Ces tables de concertation [1] ont mis en avant une grande partie des dysfonctionnements de l’assurance chômage. Ce mot « dysfonctionnement » signifie concrètement pour le chômeur toujours plus de précarité et de pauvreté. Oui, tous ces problèmes conduisent à des drames dont nous pouvons mesurer l’ampleur grâce aux permanences de conseil aux premiers concernés que nous avons mis en place sur tout le territoire. Pour résumer en une phrase l’ampleur de la mission : notre société n’est pas du tout adaptée à la discontinuité de l’emploi, toutes les règles sont élaborées pour l’emploi permanent. Actuellement 86% des embauches se font en CDD, le nombre de chômeurs à activité réduite (catégories B et C) a explosé et 6 chômeurs sur 10 ne sont pas indemnisés. Il est donc urgent d’arrêter de mentir avec les mots « plein emploi », pour enfin assurer une réelle continuité de revenus pour tous.
Il faut réformer profondément le système de protection sociale afin de l’adapter à toutes les formes d’activités discontinues. Prenons l’exemple du dossier « congés maternité ». Vous avez décidé de baisser le seuil de 200 à 150 heures à effectuer dans les 3 derniers mois précédant le congé. Ce toilettage, ne règle en rien le vrai sujet : à droit ouvert égal, être enceinte un jour de l’année plutôt qu’un autre a des conséquences terribles selon les cas. Pour certaines, le congé sera couvert par la sécurité sociale et par l’assurance chômage, pour d’autres, non. Cela est discriminatoire !

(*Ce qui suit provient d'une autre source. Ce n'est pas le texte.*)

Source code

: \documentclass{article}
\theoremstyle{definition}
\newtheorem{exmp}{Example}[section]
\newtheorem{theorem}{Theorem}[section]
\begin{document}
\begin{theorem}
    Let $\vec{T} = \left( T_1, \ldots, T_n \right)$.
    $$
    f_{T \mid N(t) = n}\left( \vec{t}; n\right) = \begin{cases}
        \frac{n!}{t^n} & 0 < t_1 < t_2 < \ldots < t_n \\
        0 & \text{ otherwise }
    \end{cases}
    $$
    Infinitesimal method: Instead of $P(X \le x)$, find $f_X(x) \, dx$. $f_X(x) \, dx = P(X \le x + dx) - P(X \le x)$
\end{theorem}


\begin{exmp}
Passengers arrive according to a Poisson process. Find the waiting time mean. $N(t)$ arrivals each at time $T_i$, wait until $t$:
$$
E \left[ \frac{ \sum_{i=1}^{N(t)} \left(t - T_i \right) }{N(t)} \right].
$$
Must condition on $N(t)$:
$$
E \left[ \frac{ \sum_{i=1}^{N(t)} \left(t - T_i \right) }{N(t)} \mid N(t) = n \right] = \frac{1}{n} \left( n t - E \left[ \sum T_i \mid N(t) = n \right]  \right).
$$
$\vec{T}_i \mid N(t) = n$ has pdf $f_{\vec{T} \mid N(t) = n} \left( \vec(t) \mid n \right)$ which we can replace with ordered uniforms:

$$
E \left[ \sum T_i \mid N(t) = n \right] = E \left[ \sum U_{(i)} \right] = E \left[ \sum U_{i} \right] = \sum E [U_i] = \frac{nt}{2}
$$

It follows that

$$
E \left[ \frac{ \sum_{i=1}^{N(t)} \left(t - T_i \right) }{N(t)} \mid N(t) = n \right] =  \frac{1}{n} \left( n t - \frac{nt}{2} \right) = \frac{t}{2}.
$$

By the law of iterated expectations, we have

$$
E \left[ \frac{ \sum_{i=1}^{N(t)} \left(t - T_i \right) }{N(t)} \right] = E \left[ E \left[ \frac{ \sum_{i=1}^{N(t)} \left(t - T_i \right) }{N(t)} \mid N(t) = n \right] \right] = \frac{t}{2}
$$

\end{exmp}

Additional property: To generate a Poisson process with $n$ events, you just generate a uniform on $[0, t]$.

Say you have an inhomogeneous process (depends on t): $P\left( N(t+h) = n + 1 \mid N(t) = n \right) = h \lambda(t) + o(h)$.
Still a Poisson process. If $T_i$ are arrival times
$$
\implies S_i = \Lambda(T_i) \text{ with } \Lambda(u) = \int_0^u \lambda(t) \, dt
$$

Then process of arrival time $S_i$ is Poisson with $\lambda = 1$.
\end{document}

Pôle Emploi et le GUSO ne doivent plus être des zones de non-droit [2]. Pour ne prendre que deux exemples : Pôle Emploi a décidé de ne plus prendre en compte les heures de répétitions dans le cadre d’atelier de création artistique. Les œuvres répétées doivent être préalablement écrites et suivies de représentations publiques. Ainsi, bon nombre d’artistes voient-ils basculer ces heures au régime général. Pourquoi ? Personne ne peut le dire ! Le GUSO applique des nouvelles règles au cas par cas. Ainsi, des chanteuses lyriques se produisant dans une église ont-elles vu leurs heures refusées sous le prétexte que le public dans une église n’était pas un vrai public ! Autre exemple : du théâtre en appartement déclaré en bonne et due forme n’a pas été comptabilisé, parce que le cachet avait été versé en liquide ! Ce n’est pas à Pôle Emploi de décider ce qui relève du champs artistique ou non ! Pour invalider toutes ces mesures hors-la-loi, il faut abolir toutes les directives internes, tous les modes opératoires, qui n’ont aucune valeur en droit.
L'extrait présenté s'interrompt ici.